[Start of Attachment]

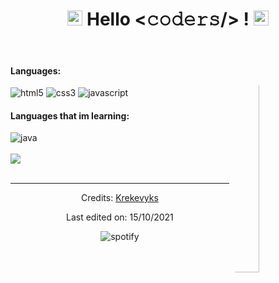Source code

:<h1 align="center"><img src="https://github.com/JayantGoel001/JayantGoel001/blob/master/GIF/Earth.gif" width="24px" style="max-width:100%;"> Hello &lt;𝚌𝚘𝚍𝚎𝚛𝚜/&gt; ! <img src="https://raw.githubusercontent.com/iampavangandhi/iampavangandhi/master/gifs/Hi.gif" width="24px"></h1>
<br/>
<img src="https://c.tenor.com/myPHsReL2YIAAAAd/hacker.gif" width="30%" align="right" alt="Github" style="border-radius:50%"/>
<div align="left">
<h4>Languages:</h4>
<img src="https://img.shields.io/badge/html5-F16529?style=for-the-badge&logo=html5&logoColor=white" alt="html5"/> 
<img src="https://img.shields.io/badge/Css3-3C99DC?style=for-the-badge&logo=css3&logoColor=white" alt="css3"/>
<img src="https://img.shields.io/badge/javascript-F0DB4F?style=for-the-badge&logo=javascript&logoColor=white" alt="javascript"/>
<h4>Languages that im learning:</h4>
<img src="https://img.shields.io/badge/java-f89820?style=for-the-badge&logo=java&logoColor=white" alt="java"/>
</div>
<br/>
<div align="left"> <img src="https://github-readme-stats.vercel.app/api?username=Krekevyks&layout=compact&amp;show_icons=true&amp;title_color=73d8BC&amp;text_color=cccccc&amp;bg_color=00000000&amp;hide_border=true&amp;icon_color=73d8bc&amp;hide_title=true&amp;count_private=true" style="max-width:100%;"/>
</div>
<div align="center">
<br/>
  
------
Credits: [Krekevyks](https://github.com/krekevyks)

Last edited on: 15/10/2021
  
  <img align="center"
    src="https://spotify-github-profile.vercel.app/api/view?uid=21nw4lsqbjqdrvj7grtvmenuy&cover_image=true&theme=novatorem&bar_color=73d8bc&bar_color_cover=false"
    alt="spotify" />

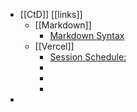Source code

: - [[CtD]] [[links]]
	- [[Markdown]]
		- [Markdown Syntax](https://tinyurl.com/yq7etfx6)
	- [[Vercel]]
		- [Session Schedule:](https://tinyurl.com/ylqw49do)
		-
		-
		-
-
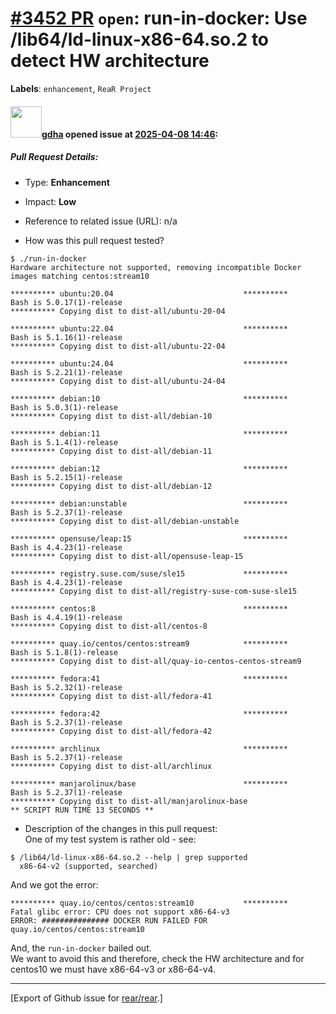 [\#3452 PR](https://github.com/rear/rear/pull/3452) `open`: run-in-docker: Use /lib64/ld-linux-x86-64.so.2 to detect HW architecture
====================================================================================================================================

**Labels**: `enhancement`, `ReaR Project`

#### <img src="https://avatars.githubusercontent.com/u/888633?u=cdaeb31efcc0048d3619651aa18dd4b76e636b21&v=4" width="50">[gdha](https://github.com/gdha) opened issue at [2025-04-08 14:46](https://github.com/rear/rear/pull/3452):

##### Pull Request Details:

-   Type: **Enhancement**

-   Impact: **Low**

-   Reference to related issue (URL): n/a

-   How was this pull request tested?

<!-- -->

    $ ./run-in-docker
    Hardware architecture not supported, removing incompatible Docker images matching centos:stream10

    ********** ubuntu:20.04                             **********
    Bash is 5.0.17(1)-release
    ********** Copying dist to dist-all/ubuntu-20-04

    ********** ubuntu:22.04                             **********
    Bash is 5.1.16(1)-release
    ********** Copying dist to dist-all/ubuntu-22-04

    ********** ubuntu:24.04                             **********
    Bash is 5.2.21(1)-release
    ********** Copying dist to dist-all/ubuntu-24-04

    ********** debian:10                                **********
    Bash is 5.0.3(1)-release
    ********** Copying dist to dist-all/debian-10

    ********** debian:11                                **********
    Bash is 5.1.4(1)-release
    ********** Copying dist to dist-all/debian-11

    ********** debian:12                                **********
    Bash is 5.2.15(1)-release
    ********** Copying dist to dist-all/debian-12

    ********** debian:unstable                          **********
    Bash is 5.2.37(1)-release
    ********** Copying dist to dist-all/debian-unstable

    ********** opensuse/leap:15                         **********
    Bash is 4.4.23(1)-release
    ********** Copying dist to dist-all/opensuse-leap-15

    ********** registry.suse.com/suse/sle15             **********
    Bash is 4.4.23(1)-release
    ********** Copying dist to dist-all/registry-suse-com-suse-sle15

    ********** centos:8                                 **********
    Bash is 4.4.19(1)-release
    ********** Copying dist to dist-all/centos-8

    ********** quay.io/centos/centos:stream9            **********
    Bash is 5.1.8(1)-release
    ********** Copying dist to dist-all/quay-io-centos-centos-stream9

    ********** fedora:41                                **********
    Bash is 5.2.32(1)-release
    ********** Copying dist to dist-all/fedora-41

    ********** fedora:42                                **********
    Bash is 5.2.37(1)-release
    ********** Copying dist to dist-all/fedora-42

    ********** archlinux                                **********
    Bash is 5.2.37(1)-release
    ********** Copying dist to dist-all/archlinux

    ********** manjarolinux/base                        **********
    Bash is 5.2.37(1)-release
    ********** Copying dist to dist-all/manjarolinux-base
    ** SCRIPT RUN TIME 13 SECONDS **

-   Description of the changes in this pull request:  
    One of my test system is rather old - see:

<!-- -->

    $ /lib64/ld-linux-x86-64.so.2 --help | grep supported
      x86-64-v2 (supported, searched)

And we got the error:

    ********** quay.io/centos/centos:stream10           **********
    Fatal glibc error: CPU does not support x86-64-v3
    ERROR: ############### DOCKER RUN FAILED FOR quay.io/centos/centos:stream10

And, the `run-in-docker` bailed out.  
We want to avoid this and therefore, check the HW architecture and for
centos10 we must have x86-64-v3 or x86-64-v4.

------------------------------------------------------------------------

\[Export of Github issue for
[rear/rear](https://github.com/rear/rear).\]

[End of Attachment]

Go through the entries above and report every line in which the word "center" appears.

#### Written solution:
:<h1 align="center"><img src="https://github.com/JayantGoel001/JayantGoel001/blob/master/GIF/Earth.gif" width="24px" style="max-width:100%;"> Hello &lt;𝚌𝚘𝚍𝚎𝚛𝚜/&gt; ! <img src="https://raw.githubusercontent.com/iampavangandhi/iampavangandhi/master/gifs/Hi.gif" width="24px"></h1>
<div align="center">
  <img align="center"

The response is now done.